[About this exercise] Omit all pictures, then print the entries exactly.

[Material for the task]
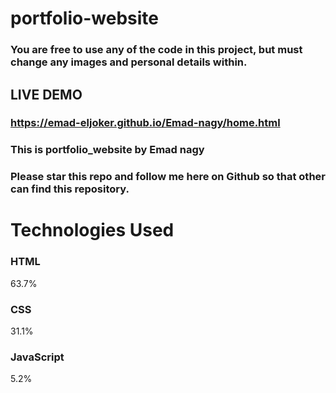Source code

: # portfolio-website
### You are free to use any of the code in this project, but must change any images and personal details within.
## LIVE DEMO
### https://emad-eljoker.github.io/Emad-nagy/home.html
### This is portfolio_website by Emad nagy
### Please star this repo and follow me here on Github so that other can find this repository.

# Technologies Used

### HTML
63.7%
 
### CSS
31.1%
 
### JavaScript
5.2%
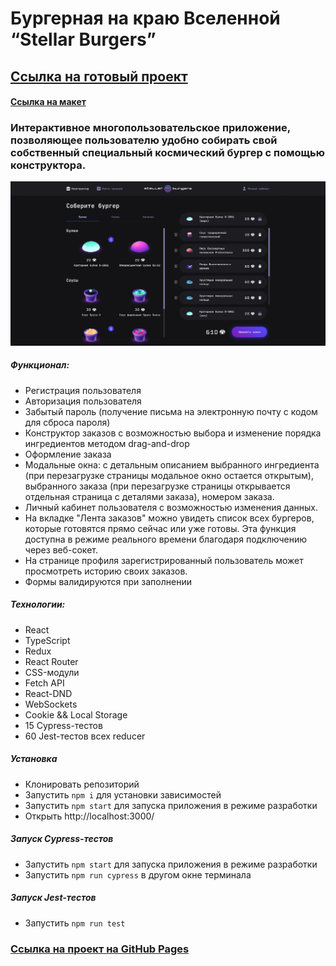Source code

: # Бургерная на краю Вселенной “Stellar Burgers”
## [Ссылка на готовый проект](https://stellar-burgers.oalbukova.nomoredomains.work/)
#### [Ссылка на макет](https://www.figma.com/file/vejDm3dVTUor3wBdNO137u/React-%2F-%D0%9F%D1%80%D0%BE%D0%B5%D0%BA%D1%82%D0%BD%D1%8B%D0%B5-%D0%B7%D0%B0%D0%B4%D0%B0%D1%87%D0%B8?node-id=0%3A1)

### Интерактивное многопользовательское приложение, позволяющее пользователю удобно собирать свой собственный специальный космический бургер с помощью конструктора.

[![project website preview](src/images/constructor.png)](https://stellar-burgers.oalbukova.nomoredomains.work/)

##### Функционал:
* Регистрация пользователя
* Авторизация пользователя
* Забытый пароль (получение письма на электронную почту с кодом для сброса пароля)
* Конструктор заказов с возможностью выбора и изменение порядка ингредиентов методом drag-and-drop
* Оформление заказа
* Модальные окна: с детальным описанием выбранного ингредиента (при перезагрузке страницы модальное окно остается открытым), выбранного заказа (при перезагрузке страницы открывается отдельная страница с деталями заказа), номером заказа. 
* Личный кабинет пользователя с возможностью изменения данных.
* На вкладке "Лента заказов" можно увидеть список всех бургеров, которые готовятся прямо сейчас или уже готовы. Эта функция доступна в режиме реального времени благодаря подключению через веб-сокет.
* На странице профиля зарегистрированный пользователь может просмотреть историю своих заказов.
* Формы валидируются при заполнении

##### Технологии:
* React
* TypeScript
* Redux
* React Router
* CSS-модули
* Fetch API
* React-DND
* WebSockets
* Cookie && Local Storage
* 15 Cypress-тестов
* 60 Jest-тестов всех reducer

##### Установка
* Клонировать репозиторий
* Запустить `npm i` для установки зависимостей
* Запустить `npm start` для запуска приложения в режиме разработки
* Открыть http://localhost:3000/

##### Запуск Cypress-тестов
* Запустить `npm start` для запуска приложения в режиме разработки
* Запустить `npm run cypress` в другом окне терминала

##### Запуск Jest-тестов
* Запустить  `npm run test`

### [Ссылка на проект на GitHub Pages](https://oalbukova.github.io/REACT-BURGER/)
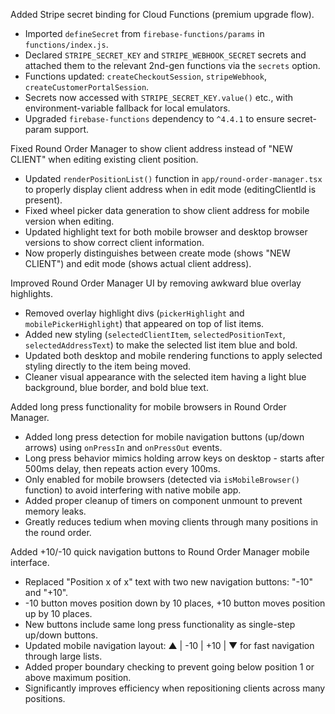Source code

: Added Stripe secret binding for Cloud Functions (premium upgrade flow).

- Imported `defineSecret` from `firebase-functions/params` in `functions/index.js`.
- Declared `STRIPE_SECRET_KEY` and `STRIPE_WEBHOOK_SECRET` secrets and attached them to the relevant 2nd-gen functions via the `secrets` option.
- Functions updated: `createCheckoutSession`, `stripeWebhook`, `createCustomerPortalSession`.
- Secrets now accessed with `STRIPE_SECRET_KEY.value()` etc., with environment-variable fallback for local emulators.
- Upgraded `firebase-functions` dependency to `^4.4.1` to ensure secret-param support.

Fixed Round Order Manager to show client address instead of "NEW CLIENT" when editing existing client position.

- Updated `renderPositionList()` function in `app/round-order-manager.tsx` to properly display client address when in edit mode (editingClientId is present).
- Fixed wheel picker data generation to show client address for mobile version when editing.
- Updated highlight text for both mobile browser and desktop browser versions to show correct client information.
- Now properly distinguishes between create mode (shows "NEW CLIENT") and edit mode (shows actual client address).

Improved Round Order Manager UI by removing awkward blue overlay highlights.

- Removed overlay highlight divs (`pickerHighlight` and `mobilePickerHighlight`) that appeared on top of list items.
- Added new styling (`selectedClientItem`, `selectedPositionText`, `selectedAddressText`) to make the selected list item blue and bold.
- Updated both desktop and mobile rendering functions to apply selected styling directly to the item being moved.
- Cleaner visual appearance with the selected item having a light blue background, blue border, and bold blue text.

Added long press functionality for mobile browsers in Round Order Manager.

- Added long press detection for mobile navigation buttons (up/down arrows) using `onPressIn` and `onPressOut` events.
- Long press behavior mimics holding arrow keys on desktop - starts after 500ms delay, then repeats action every 100ms.
- Only enabled for mobile browsers (detected via `isMobileBrowser()` function) to avoid interfering with native mobile app.
- Added proper cleanup of timers on component unmount to prevent memory leaks.
- Greatly reduces tedium when moving clients through many positions in the round order.

Added +10/-10 quick navigation buttons to Round Order Manager mobile interface.

- Replaced "Position x of x" text with two new navigation buttons: "-10" and "+10".
- -10 button moves position down by 10 places, +10 button moves position up by 10 places.
- New buttons include same long press functionality as single-step up/down buttons.
- Updated mobile navigation layout: ▲ | -10 | +10 | ▼ for fast navigation through large lists.
- Added proper boundary checking to prevent going below position 1 or above maximum position.
- Significantly improves efficiency when repositioning clients across many positions.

[Exercise answer]
Source code

: # portfolio-website
### You are free to use any of the code in this project, but must change any images and personal details within.
## LIVE DEMO
### https://emad-eljoker.github.io/Emad-nagy/home.html
### This is portfolio_website by Emad nagy
### Please star this repo and follow me here on Github so that other can find this repository.

# Technologies Used

### HTML
63.7%
 
### CSS
31.1%
 
### JavaScript
5.2%
Source code

: # Бургерная на краю Вселенной “Stellar Burgers”
## [Ссылка на готовый проект](https://stellar-burgers.oalbukova.nomoredomains.work/)
#### [Ссылка на макет](https://www.figma.com/file/vejDm3dVTUor3wBdNO137u/React-%2F-%D0%9F%D1%80%D0%BE%D0%B5%D0%BA%D1%82%D0%BD%D1%8B%D0%B5-%D0%B7%D0%B0%D0%B4%D0%B0%D1%87%D0%B8?node-id=0%3A1)

### Интерактивное многопользовательское приложение, позволяющее пользователю удобно собирать свой собственный специальный космический бургер с помощью конструктора.

[![project website preview](src/images/constructor.png)](https://stellar-burgers.oalbukova.nomoredomains.work/)

##### Функционал:
* Регистрация пользователя
* Авторизация пользователя
* Забытый пароль (получение письма на электронную почту с кодом для сброса пароля)
* Конструктор заказов с возможностью выбора и изменение порядка ингредиентов методом drag-and-drop
* Оформление заказа
* Модальные окна: с детальным описанием выбранного ингредиента (при перезагрузке страницы модальное окно остается открытым), выбранного заказа (при перезагрузке страницы открывается отдельная страница с деталями заказа), номером заказа. 
* Личный кабинет пользователя с возможностью изменения данных.
* На вкладке "Лента заказов" можно увидеть список всех бургеров, которые готовятся прямо сейчас или уже готовы. Эта функция доступна в режиме реального времени благодаря подключению через веб-сокет.
* На странице профиля зарегистрированный пользователь может просмотреть историю своих заказов.
* Формы валидируются при заполнении

##### Технологии:
* React
* TypeScript
* Redux
* React Router
* CSS-модули
* Fetch API
* React-DND
* WebSockets
* Cookie && Local Storage
* 15 Cypress-тестов
* 60 Jest-тестов всех reducer

##### Установка
* Клонировать репозиторий
* Запустить `npm i` для установки зависимостей
* Запустить `npm start` для запуска приложения в режиме разработки
* Открыть http://localhost:3000/

##### Запуск Cypress-тестов
* Запустить `npm start` для запуска приложения в режиме разработки
* Запустить `npm run cypress` в другом окне терминала

##### Запуск Jest-тестов
* Запустить  `npm run test`

### [Ссылка на проект на GitHub Pages](https://oalbukova.github.io/REACT-BURGER/)
Source code

: Added Stripe secret binding for Cloud Functions (premium upgrade flow).

- Imported `defineSecret` from `firebase-functions/params` in `functions/index.js`.
- Declared `STRIPE_SECRET_KEY` and `STRIPE_WEBHOOK_SECRET` secrets and attached them to the relevant 2nd-gen functions via the `secrets` option.
- Functions updated: `createCheckoutSession`, `stripeWebhook`, `createCustomerPortalSession`.
- Secrets now accessed with `STRIPE_SECRET_KEY.value()` etc., with environment-variable fallback for local emulators.
- Upgraded `firebase-functions` dependency to `^4.4.1` to ensure secret-param support.

Fixed Round Order Manager to show client address instead of "NEW CLIENT" when editing existing client position.

- Updated `renderPositionList()` function in `app/round-order-manager.tsx` to properly display client address when in edit mode (editingClientId is present).
- Fixed wheel picker data generation to show client address for mobile version when editing.
- Updated highlight text for both mobile browser and desktop browser versions to show correct client information.
- Now properly distinguishes between create mode (shows "NEW CLIENT") and edit mode (shows actual client address).

Improved Round Order Manager UI by removing awkward blue overlay highlights.

- Removed overlay highlight divs (`pickerHighlight` and `mobilePickerHighlight`) that appeared on top of list items.
- Added new styling (`selectedClientItem`, `selectedPositionText`, `selectedAddressText`) to make the selected list item blue and bold.
- Updated both desktop and mobile rendering functions to apply selected styling directly to the item being moved.
- Cleaner visual appearance with the selected item having a light blue background, blue border, and bold blue text.

Added long press functionality for mobile browsers in Round Order Manager.

- Added long press detection for mobile navigation buttons (up/down arrows) using `onPressIn` and `onPressOut` events.
- Long press behavior mimics holding arrow keys on desktop - starts after 500ms delay, then repeats action every 100ms.
- Only enabled for mobile browsers (detected via `isMobileBrowser()` function) to avoid interfering with native mobile app.
- Added proper cleanup of timers on component unmount to prevent memory leaks.
- Greatly reduces tedium when moving clients through many positions in the round order.

Added +10/-10 quick navigation buttons to Round Order Manager mobile interface.

- Replaced "Position x of x" text with two new navigation buttons: "-10" and "+10".
- -10 button moves position down by 10 places, +10 button moves position up by 10 places.
- New buttons include same long press functionality as single-step up/down buttons.
- Updated mobile navigation layout: ▲ | -10 | +10 | ▼ for fast navigation through large lists.
- Added proper boundary checking to prevent going below position 1 or above maximum position.
- Significantly improves efficiency when repositioning clients across many positions.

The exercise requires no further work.